Monica Marchetti-Brock (center) and William Twardzik of the Office of Labor Relations discuss changes to sexual harassment policy.
Monica Marchetti-Brock (center) and William Twardzik of the Office of Labor Relations discuss changes to sexual harassment policy.

The city of Philadelphia officially rolled out new policies around how it handles sexual harassment complaints six months ago, and on Tuesday city officials provided an update on how progress made since the new policies were implemented.

Director of Office of Labor Relations Monica Marchetti-Brock is forthright in the importance of improved sexual harassment policies for city employees. “The Kenney administration set the goal of creating a workplace that’s diverse, inclusive and free of harassment, intimidation and discrimination,” Marchetti-Brock said.

In July 2018, with the #MeToo movement against sexual abuse gaining national momentum and after news of inappropriate behavior from city employees.

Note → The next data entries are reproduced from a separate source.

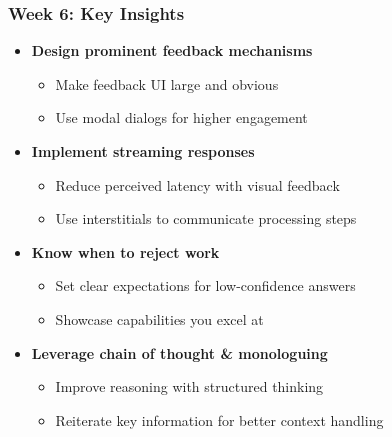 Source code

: \begin{frame}
    \frametitle{Week 6: Key Insights}
    
    \begin{center}
    \end{center}
    
    \begin{itemize}
        \item \textbf{Design prominent feedback mechanisms}
        \begin{itemize}
            \item Make feedback UI large and obvious
            \item Use modal dialogs for higher engagement
        \end{itemize}
        \item \textbf{Implement streaming responses}
        \begin{itemize}
            \item Reduce perceived latency with visual feedback
            \item Use interstitials to communicate processing steps
        \end{itemize}
        \item \textbf{Know when to reject work}
        \begin{itemize}
            \item Set clear expectations for low-confidence answers
            \item Showcase capabilities you excel at
        \end{itemize}
        \item \textbf{Leverage chain of thought \& monologuing}
        \begin{itemize}
            \item Improve reasoning with structured thinking
            \item Reiterate key information for better context handling
        \end{itemize}
    \end{itemize}
    
    \begin{center}
    \end{center}
\end{frame}  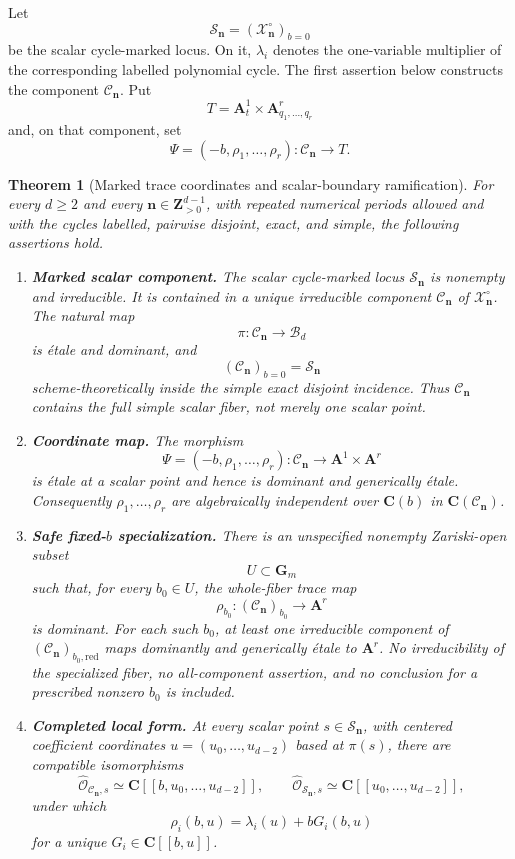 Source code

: \documentclass[11pt]{article}
\newtheorem{theorem}{Theorem}[section]
\theoremstyle{definition}
\theoremstyle{remark}
\newcommand{\C}{\mathbf C}
\newcommand{\A}{\mathbf A}
\newcommand{\Gm}{\mathbf G_m}
\newcommand{\Z}{\mathbf Z}
\newcommand{\cB}{\mathcal B}
\newcommand{\cC}{\mathcal C}
\newcommand{\cS}{\mathcal S}
\newcommand{\cX}{\mathcal X}
\newcommand{\bn}{\mathbf n}
\newcommand{\red}{\mathrm{red}}
\begin{document}
Let
\[
  \cS_{\bn}=(\cX_{\bn}^{\circ})_{b=0}
\]
be the scalar cycle-marked locus.  On it, $\lambda_i$ denotes the
one-variable multiplier of the corresponding labelled polynomial cycle.
The first assertion below constructs the component $\cC_{\bn}$.  Put
\[
  T=\A^1_t\times\A^r_{q_1,\ldots,q_r}
\]
and, on that component, set
\[
  \Psi=(-b,\rho_1,\ldots,\rho_r):\cC_{\bn}\longrightarrow T.
\]

\begin{theorem}[Marked trace coordinates and scalar-boundary ramification]
\label{thm:main}
For every $d\geq2$ and every
$\bn\in\Z_{>0}^{d-1}$, with repeated numerical periods allowed and with
the cycles labelled, pairwise disjoint, exact, and simple, the following
assertions hold.
\begin{enumerate}[label=\textup{(\arabic*)},leftmargin=2.4em]
  \item \textbf{Marked scalar component.}
  The scalar cycle-marked locus $\cS_{\bn}$ is nonempty and irreducible.
  It is contained in a unique irreducible component $\cC_{\bn}$ of
  $\cX_{\bn}^{\circ}$.  The natural map
  \[
    \pi:\cC_{\bn}\longrightarrow\cB_d
  \]
  is étale and dominant, and
  \[
    (\cC_{\bn})_{b=0}=\cS_{\bn}
  \]
  scheme-theoretically inside the simple exact disjoint incidence.  Thus
  $\cC_{\bn}$ contains the full simple scalar fiber, not merely one scalar
  point.

  \item \textbf{Coordinate map.}
  The morphism
  \[
    \Psi=(-b,\rho_1,\ldots,\rho_r):
    \cC_{\bn}\longrightarrow\A^1\times\A^r
  \]
  is étale at a scalar point and hence is dominant and generically étale.
  Consequently $\rho_1,\ldots,\rho_r$ are algebraically independent over
  $\C(b)$ in $\C(\cC_{\bn})$.

  \item \textbf{Safe fixed-$b$ specialization.}
  There is an unspecified nonempty Zariski-open subset
  \[
    U\subset\Gm
  \]
  such that, for every $b_0\in U$, the whole-fiber trace map
  \[
    \rho_{b_0}:(\cC_{\bn})_{b_0}\longrightarrow\A^r
  \]
  is dominant.  For each such $b_0$, at least one irreducible component of
  $(\cC_{\bn})_{b_0,\red}$ maps dominantly and generically étale to
  $\A^r$.  No irreducibility of the specialized fiber, no all-component
  assertion, and no conclusion for a prescribed nonzero $b_0$ is included.

  \item \textbf{Completed local form.}
  At every scalar point $s\in\cS_{\bn}$, with centered coefficient
  coordinates $u=(u_0,\ldots,u_{d-2})$ based at $\pi(s)$, there are
  compatible isomorphisms
  \[
    \widehat{\mathcal O}_{\cC_{\bn},s}
    \simeq\C[[b,u_0,\ldots,u_{d-2}]],
    \qquad
    \widehat{\mathcal O}_{\cS_{\bn},s}
    \simeq\C[[u_0,\ldots,u_{d-2}]],
  \]
  under which
  \[
    \rho_i(b,u)=\lambda_i(u)+bG_i(b,u)
  \]
  for a unique $G_i\in\C[[b,u]]$.


\end{enumerate}
\end{theorem}
\end{document}
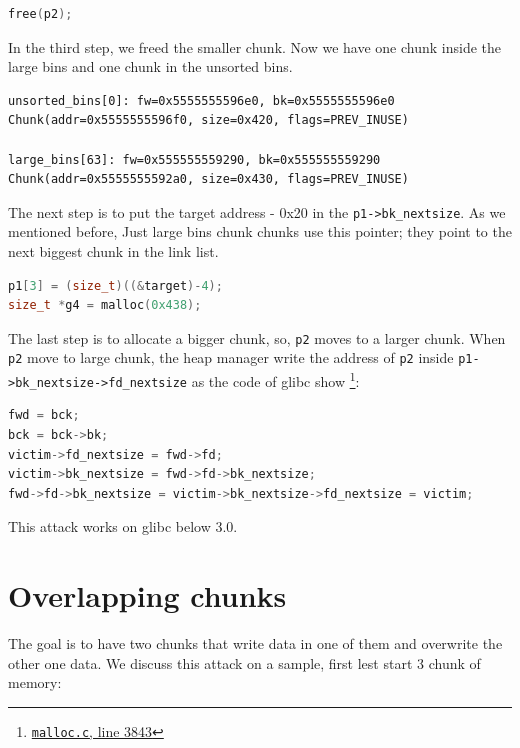 \documentclass{masterthesis}
\newcommand*\libc{glibc}
\newcommand*\ub{unsorted bins}
\newcommand*\lb{large bins}
\begin{document}
\begin{lstlisting}[language=c,frame=tlrb]
free(p2);
\end{lstlisting}

In the third step, we freed the smaller chunk. Now we have one chunk inside the \lb{} and one chunk in the \ub{}.

\begin{lstlisting}[frame=tlrb]
unsorted_bins[0]: fw=0x5555555596e0, bk=0x5555555596e0
Chunk(addr=0x5555555596f0, size=0x420, flags=PREV_INUSE)

large_bins[63]: fw=0x555555559290, bk=0x555555559290
Chunk(addr=0x5555555592a0, size=0x430, flags=PREV_INUSE)
 \end{lstlisting}

 The next step is to put the target address - 0x20 in the \lstinline{p1->bk_nextsize}. As we mentioned before, Just \lb{} chunk chunks use this pointer; they point to the next biggest chunk in the link list.

\begin{lstlisting}[language=c,frame=tlrb]
p1[3] = (size_t)((&target)-4);
size_t *g4 = malloc(0x438);
\end{lstlisting}

The last step is to allocate a bigger chunk, so, \lstinline{p2} moves to a larger chunk. When \lstinline{p2} move to large chunk, the heap manager write the address of \lstinline{p2} inside \lstinline{p1->bk_nextsize->fd_nextsize} as the code of \libc{} show \footnote{\href{https://sourceware.org/git/?p=glibc.git;a=blob;f=malloc/malloc.c;h=f7cd29bc2f93e1082ee77800bd64a4b2a2897055;hb=9ea3686266dca3f004ba874745a4087a89682617\#l3843}{\texttt{malloc.c}, line 3843}}:

\begin{lstlisting}[language=c,frame=tlrb]
fwd = bck;
bck = bck->bk;
victim->fd_nextsize = fwd->fd;
victim->bk_nextsize = fwd->fd->bk_nextsize;
fwd->fd->bk_nextsize = victim->bk_nextsize->fd_nextsize = victim;
 \end{lstlisting}

This attack works on \libc{} below 3.0.

\section{Overlapping chunks}
The goal is to have two chunks that write data in one of them and overwrite the other one data. We discuss this attack on a sample, first lest start 3 chunk of memory:
\end{document}

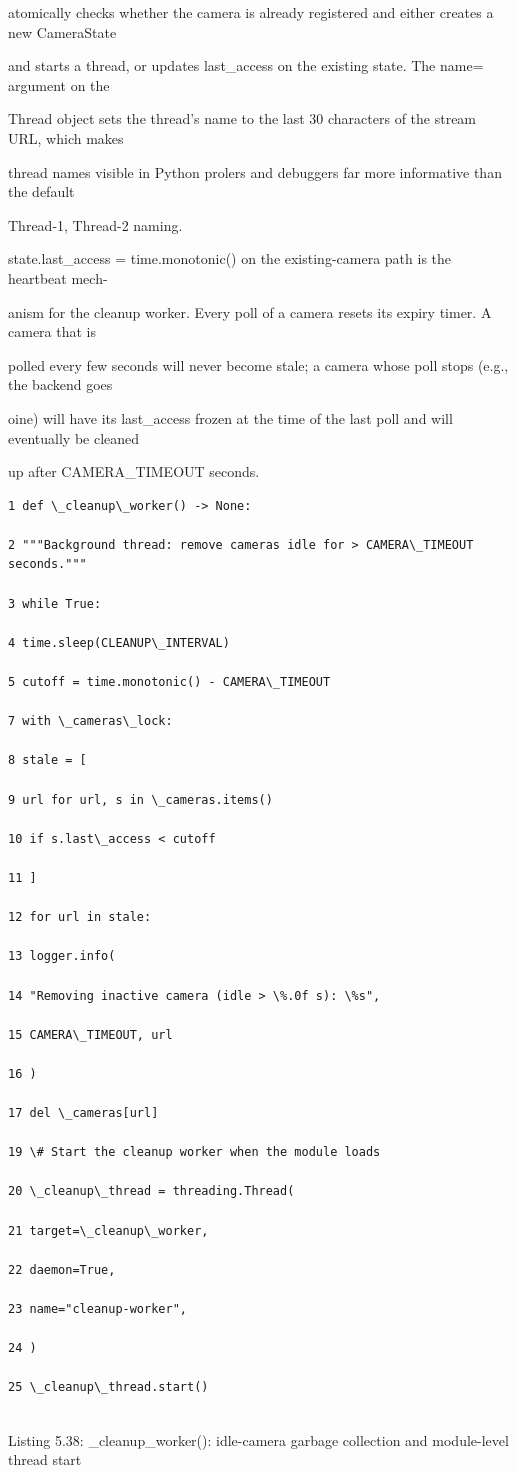 atomically checks whether the camera is already registered and either creates a new CameraState

and starts a thread, or updates last\_access on the existing state. The name= argument on the

Thread object sets the thread's name to the last 30 characters of the stream URL, which makes

thread names visible in Python prolers and debuggers  far more informative than the default

Thread-1, Thread-2 naming.

state.last\_access = time.monotonic() on the existing-camera path is the heartbeat mech-

anism for the cleanup worker. Every poll of a camera resets its expiry timer. A camera that is

polled every few seconds will never become stale; a camera whose poll stops (e.g., the backend goes

oine) will have its last\_access frozen at the time of the last poll and will eventually be cleaned

up after CAMERA\_TIMEOUT seconds.

\begin{listingbox}
	\begin{verbatim}
1 def \_cleanup\_worker() -> None:

2 """Background thread: remove cameras idle for > CAMERA\_TIMEOUT seconds."""

3 while True:

4 time.sleep(CLEANUP\_INTERVAL)

5 cutoff = time.monotonic() - CAMERA\_TIMEOUT

7 with \_cameras\_lock:

8 stale = [

9 url for url, s in \_cameras.items()

10 if s.last\_access < cutoff

11 ]

12 for url in stale:

13 logger.info(

14 "Removing inactive camera (idle > \%.0f s): \%s",

15 CAMERA\_TIMEOUT, url

16 )

17 del \_cameras[url]

19 \# Start the cleanup worker when the module loads

20 \_cleanup\_thread = threading.Thread(

21 target=\_cleanup\_worker,

22 daemon=True,

23 name="cleanup-worker",

24 )

25 \_cleanup\_thread.start()


\end{verbatim}
\end{listingbox}
Listing 5.38: \_cleanup\_worker(): idle-camera garbage collection and module-level thread start

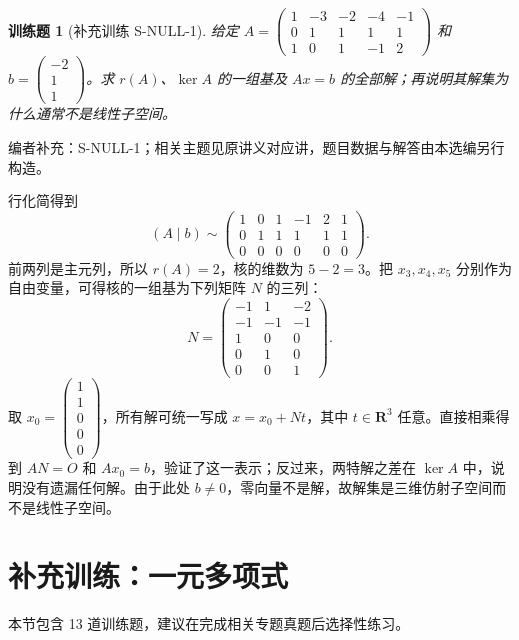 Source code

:\documentclass[12pt,fontset=fandol]{ctexart}
\newtheorem{exercise}{训练题}[section]
\begin{document}
\begin{exercise}[补充训练 S-NULL-1]\label{prob:S-NULL-1}
给定 $A=\begin{pmatrix}1&-3&-2&-4&-1\\0&1&1&1&1\\1&0&1&-1&2\end{pmatrix}$ 和 $b=\begin{pmatrix}-2\\1\\1\end{pmatrix}$。求 $r(A)$、$\ker A$ 的一组基及 $Ax=b$ 的全部解；再说明其解集为什么通常不是线性子空间。
\end{exercise}
\noindent 编者补充：S-NULL-1；相关主题见原讲义对应讲，题目数据与解答由本选编另行构造。
\begin{solve}
行化简得到
\[(A\mid b)\sim \begin{pmatrix}1&0&1&-1&2&1\\0&1&1&1&1&1\\0&0&0&0&0&0\end{pmatrix}.\]
前两列是主元列，所以 $r(A)=2$，核的维数为 $5-2=3$。把 $x_3,x_4,x_5$ 分别作为自由变量，可得核的一组基为下列矩阵 $N$ 的三列：
\[N=\begin{pmatrix}-1&1&-2\\-1&-1&-1\\1&0&0\\0&1&0\\0&0&1\end{pmatrix}.\]
取 $x_0=\begin{pmatrix}1\\1\\0\\0\\0\end{pmatrix}$，所有解可统一写成 $x=x_0+Nt$，其中 $t\in\mathbf R^3$ 任意。直接相乘得到 $AN=O$ 和 $Ax_0=b$，验证了这一表示；反过来，两特解之差在 $\ker A$ 中，说明没有遗漏任何解。由于此处 $b\ne0$，零向量不是解，故解集是三维仿射子空间而不是线性子空间。
\end{solve}

\section{补充训练：一元多项式}

本节包含 13 道训练题，建议在完成相关专题真题后选择性练习。
\end{document}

City Controller Rebecca Rhynhart released an audit local government's sexual harassment policies and protocols.

Rhynhart’s audit found that on sexual harassment, “The city’s policy is inadequate, decentralized and implemented poorly across city departments.” Her report called the process for reporting harassment “opaque and complicated.” Rhynhart reviewed 121 complaints filed from July 2012 to April 2018, including 102 complaints of verbal harassment, 44 complaints of sexual misconduct and seven complaints of coercion among city employees. Of the 121 cases, 63 were investigated and substantiated; 53 were deemed unsubstantiated. Rhynhart’s audit helped serve as a catalyst for changing how city offices handle sexual harassment cases.

 

Mayor Jim Kenney signed an executive order in July 19, 2018 to improve anti-sexual harassment policies. In his executive order Kenney required sexual harassment prevention training for all employees and supervisors and cooperation in investigations from all employees.

Several key updates have been made to the sexual harassment prevention policy with recommendations from Rhynhart’s audit in mind. Prohibited conduct now includes guidelines relating to gender identity, sexual orientation and the use of technology, and the policy includes gender fluid safeguards that show support for employees of LGBTQ backgrounds.

City employees that want to report a sexual harassment incident are now able to file complaints online using their smartphone or computer in a more secure and private manner.

According to Marchetti-Brock, there have been 40 sexual harassment complaints since July 19, 2018, with 50 percent of the complaints related to conduct prior to July 19, 2018. By fall 2019, sexual harassment training is expected to be held for all city employees.